### What to produce
From the first line of the data below, repeat each line exactly until you reach the line with "Aus eigener Erfahrung"; include that line too.

(Records from a dataset)
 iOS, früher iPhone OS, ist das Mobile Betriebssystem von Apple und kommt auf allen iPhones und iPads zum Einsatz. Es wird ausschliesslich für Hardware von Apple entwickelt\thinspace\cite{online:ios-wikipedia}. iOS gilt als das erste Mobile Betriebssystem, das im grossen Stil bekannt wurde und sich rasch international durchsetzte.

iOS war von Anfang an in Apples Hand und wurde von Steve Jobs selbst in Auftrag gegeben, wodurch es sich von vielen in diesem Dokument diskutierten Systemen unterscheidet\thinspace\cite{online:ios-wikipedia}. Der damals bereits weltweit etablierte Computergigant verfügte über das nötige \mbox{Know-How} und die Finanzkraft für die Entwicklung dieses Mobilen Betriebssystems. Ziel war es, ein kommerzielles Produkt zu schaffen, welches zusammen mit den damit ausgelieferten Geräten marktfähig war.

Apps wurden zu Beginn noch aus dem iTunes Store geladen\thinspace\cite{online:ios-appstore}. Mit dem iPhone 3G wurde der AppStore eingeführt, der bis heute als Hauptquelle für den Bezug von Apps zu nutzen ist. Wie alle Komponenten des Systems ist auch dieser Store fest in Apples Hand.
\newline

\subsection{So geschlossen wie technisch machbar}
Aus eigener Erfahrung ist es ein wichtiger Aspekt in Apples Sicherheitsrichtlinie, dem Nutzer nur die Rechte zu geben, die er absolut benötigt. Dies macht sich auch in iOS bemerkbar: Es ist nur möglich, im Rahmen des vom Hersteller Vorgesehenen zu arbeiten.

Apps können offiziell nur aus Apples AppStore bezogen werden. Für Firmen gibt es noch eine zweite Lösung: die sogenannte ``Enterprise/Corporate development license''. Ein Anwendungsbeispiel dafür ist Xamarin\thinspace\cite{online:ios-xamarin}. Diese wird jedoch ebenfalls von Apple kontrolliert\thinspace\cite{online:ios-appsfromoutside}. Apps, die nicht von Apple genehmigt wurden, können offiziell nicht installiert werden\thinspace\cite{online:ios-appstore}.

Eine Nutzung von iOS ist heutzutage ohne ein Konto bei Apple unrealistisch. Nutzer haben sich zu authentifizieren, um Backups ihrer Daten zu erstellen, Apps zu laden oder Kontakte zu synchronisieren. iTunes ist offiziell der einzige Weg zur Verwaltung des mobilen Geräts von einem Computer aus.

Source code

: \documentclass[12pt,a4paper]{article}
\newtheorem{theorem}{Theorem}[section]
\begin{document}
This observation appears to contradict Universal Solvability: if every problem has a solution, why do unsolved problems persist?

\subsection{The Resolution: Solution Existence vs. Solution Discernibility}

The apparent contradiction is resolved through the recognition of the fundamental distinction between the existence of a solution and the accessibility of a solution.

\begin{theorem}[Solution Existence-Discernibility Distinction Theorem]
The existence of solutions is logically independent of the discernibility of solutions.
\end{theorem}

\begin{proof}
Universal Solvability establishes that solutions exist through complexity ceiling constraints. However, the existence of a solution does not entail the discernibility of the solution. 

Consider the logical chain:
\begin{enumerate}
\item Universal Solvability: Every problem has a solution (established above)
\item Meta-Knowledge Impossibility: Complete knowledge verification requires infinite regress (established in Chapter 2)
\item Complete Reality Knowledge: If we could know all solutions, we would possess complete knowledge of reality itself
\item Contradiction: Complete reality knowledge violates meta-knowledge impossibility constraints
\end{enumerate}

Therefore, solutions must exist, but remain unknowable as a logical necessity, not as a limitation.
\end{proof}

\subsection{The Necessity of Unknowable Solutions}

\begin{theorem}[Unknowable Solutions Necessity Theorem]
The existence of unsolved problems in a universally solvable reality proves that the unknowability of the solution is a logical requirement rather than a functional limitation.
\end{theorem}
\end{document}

### Exercise response
 iOS, früher iPhone OS, ist das Mobile Betriebssystem von Apple und kommt auf allen iPhones und iPads zum Einsatz. Es wird ausschliesslich für Hardware von Apple entwickelt\thinspace\cite{online:ios-wikipedia}. iOS gilt als das erste Mobile Betriebssystem, das im grossen Stil bekannt wurde und sich rasch international durchsetzte.

iOS war von Anfang an in Apples Hand und wurde von Steve Jobs selbst in Auftrag gegeben, wodurch es sich von vielen in diesem Dokument diskutierten Systemen unterscheidet\thinspace\cite{online:ios-wikipedia}. Der damals bereits weltweit etablierte Computergigant verfügte über das nötige \mbox{Know-How} und die Finanzkraft für die Entwicklung dieses Mobilen Betriebssystems. Ziel war es, ein kommerzielles Produkt zu schaffen, welches zusammen mit den damit ausgelieferten Geräten marktfähig war.

Apps wurden zu Beginn noch aus dem iTunes Store geladen\thinspace\cite{online:ios-appstore}. Mit dem iPhone 3G wurde der AppStore eingeführt, der bis heute als Hauptquelle für den Bezug von Apps zu nutzen ist. Wie alle Komponenten des Systems ist auch dieser Store fest in Apples Hand.
\newline

\subsection{So geschlossen wie technisch machbar}
Aus eigener Erfahrung ist es ein wichtiger Aspekt in Apples Sicherheitsrichtlinie, dem Nutzer nur die Rechte zu geben, die er absolut benötigt. Dies macht sich auch in iOS bemerkbar: Es ist nur möglich, im Rahmen des vom Hersteller Vorgesehenen zu arbeiten.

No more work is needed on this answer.